Directions
Report only the number of lines that contain the string "Yang" in the records below.

Records for the exercise
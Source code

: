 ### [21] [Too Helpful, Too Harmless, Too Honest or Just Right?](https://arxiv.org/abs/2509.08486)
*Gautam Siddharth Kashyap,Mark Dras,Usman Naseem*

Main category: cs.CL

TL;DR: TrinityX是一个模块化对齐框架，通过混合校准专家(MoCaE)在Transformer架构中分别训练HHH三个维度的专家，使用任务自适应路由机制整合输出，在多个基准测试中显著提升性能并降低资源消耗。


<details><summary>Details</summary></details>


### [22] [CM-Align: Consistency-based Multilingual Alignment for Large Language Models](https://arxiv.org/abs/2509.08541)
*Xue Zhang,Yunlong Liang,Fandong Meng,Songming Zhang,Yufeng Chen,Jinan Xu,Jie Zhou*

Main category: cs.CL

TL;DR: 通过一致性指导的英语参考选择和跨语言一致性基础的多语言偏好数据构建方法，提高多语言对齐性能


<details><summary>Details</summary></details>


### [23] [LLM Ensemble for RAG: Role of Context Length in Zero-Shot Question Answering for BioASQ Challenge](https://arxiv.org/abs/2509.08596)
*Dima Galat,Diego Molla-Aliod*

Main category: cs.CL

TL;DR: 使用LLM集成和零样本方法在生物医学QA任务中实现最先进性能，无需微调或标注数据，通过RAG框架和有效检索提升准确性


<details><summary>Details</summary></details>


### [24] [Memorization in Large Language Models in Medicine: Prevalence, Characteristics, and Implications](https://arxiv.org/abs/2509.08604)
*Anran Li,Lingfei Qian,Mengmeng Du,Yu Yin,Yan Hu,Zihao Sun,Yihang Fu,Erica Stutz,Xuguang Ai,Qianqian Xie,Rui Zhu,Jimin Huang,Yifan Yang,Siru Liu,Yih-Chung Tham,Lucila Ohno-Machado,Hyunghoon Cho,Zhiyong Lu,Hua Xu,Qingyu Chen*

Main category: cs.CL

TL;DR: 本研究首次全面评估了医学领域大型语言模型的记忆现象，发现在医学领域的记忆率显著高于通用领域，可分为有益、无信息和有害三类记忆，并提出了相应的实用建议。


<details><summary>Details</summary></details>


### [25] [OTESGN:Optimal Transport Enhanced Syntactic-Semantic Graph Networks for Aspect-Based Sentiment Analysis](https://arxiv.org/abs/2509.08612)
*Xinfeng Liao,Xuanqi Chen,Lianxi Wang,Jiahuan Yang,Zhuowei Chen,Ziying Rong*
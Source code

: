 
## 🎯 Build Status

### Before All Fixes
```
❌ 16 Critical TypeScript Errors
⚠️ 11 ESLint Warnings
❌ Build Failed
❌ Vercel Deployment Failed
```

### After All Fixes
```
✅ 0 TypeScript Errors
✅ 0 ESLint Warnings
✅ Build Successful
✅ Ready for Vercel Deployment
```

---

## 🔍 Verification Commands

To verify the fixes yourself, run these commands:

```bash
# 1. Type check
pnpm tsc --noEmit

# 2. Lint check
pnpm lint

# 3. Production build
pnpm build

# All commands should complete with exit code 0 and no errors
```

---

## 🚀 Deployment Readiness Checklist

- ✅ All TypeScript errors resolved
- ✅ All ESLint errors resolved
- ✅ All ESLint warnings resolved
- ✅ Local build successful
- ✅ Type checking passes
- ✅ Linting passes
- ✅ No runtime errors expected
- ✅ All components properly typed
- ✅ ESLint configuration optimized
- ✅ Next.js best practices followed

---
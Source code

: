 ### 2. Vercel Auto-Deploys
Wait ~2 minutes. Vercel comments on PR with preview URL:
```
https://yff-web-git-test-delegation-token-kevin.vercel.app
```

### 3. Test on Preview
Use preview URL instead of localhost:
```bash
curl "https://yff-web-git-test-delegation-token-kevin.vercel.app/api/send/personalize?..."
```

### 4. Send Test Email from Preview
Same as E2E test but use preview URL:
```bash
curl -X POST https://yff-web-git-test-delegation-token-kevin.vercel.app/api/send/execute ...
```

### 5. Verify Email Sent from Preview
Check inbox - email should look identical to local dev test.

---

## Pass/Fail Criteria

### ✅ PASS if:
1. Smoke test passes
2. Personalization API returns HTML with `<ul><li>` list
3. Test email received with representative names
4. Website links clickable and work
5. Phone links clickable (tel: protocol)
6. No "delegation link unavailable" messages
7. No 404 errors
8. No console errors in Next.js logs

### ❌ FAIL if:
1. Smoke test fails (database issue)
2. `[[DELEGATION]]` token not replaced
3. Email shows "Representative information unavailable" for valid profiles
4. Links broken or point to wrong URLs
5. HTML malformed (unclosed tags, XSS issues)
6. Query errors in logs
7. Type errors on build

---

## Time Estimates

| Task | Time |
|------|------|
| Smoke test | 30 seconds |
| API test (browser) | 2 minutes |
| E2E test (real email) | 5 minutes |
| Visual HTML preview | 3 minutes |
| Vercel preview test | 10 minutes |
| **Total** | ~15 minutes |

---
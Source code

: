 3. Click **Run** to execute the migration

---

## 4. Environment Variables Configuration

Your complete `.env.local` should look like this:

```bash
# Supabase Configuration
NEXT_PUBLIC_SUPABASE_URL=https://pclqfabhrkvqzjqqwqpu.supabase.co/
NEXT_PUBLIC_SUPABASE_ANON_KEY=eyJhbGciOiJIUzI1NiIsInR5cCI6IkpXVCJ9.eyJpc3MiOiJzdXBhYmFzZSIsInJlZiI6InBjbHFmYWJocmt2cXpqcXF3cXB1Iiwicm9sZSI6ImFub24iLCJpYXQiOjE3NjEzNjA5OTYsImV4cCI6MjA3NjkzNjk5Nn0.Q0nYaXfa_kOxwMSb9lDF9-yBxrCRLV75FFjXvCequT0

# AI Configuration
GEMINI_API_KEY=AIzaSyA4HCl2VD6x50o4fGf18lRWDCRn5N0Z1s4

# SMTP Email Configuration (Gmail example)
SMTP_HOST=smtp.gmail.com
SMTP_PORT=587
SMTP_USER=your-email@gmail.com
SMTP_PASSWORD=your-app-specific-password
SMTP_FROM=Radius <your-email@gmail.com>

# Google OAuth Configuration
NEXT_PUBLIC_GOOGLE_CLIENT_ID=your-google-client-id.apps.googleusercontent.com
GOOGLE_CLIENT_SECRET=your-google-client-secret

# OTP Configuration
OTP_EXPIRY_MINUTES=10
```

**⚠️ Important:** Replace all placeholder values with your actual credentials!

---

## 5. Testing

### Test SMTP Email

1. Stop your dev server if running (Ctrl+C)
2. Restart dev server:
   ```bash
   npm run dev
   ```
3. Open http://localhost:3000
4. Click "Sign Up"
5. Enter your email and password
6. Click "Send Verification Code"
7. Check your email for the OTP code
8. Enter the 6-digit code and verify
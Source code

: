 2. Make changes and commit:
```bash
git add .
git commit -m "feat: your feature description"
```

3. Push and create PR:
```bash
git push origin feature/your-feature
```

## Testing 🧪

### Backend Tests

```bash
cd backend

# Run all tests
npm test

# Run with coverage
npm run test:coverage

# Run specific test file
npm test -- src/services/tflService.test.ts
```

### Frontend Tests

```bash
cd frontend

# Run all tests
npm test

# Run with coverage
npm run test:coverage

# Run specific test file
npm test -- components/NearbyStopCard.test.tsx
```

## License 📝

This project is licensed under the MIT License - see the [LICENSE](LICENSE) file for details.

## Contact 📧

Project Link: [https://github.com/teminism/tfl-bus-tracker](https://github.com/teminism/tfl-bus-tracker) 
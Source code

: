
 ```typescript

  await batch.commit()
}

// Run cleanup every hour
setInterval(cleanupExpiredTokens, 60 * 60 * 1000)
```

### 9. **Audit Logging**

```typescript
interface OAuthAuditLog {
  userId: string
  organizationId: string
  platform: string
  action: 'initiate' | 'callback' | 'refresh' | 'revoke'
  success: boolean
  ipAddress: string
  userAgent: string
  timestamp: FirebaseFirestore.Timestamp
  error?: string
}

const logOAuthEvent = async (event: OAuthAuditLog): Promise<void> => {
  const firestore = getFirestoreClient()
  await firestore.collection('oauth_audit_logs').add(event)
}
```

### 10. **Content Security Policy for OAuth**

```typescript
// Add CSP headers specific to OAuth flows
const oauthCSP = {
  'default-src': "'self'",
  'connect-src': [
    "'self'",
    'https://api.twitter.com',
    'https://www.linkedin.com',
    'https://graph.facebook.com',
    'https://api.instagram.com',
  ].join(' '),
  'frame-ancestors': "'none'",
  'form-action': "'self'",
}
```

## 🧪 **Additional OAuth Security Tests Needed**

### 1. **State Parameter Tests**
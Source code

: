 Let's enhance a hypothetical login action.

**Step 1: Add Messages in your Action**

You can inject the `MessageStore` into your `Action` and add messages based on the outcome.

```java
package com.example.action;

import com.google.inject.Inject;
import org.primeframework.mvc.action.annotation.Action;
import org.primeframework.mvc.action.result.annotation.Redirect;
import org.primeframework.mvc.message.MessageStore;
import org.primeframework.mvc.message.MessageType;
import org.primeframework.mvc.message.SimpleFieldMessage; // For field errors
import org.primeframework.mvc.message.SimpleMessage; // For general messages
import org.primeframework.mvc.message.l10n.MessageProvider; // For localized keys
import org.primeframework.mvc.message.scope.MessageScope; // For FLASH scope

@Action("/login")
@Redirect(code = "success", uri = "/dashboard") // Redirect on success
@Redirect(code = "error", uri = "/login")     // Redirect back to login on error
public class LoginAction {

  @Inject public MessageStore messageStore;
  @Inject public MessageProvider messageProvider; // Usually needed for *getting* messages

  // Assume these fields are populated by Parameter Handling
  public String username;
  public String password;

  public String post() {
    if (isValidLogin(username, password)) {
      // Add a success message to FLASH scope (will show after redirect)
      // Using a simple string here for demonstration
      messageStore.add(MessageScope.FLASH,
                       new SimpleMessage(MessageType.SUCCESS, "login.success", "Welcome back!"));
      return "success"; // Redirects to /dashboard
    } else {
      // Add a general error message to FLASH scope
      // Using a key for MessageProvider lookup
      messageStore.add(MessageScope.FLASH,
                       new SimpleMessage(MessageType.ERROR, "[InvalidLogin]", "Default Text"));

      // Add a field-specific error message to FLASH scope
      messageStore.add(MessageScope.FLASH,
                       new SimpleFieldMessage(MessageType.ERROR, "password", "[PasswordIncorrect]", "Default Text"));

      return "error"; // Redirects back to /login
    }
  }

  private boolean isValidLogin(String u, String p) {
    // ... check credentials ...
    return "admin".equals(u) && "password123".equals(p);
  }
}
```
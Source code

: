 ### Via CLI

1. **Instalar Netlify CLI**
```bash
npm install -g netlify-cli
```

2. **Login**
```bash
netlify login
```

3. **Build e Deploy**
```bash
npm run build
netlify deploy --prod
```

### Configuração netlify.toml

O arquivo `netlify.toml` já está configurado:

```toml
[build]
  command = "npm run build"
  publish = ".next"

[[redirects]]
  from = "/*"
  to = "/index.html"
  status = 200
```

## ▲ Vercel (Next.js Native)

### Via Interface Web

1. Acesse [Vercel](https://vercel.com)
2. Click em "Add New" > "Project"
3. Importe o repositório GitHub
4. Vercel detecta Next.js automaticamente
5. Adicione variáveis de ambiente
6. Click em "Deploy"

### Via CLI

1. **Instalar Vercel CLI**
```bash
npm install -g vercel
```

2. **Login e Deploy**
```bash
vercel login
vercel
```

Solution to this exercise
2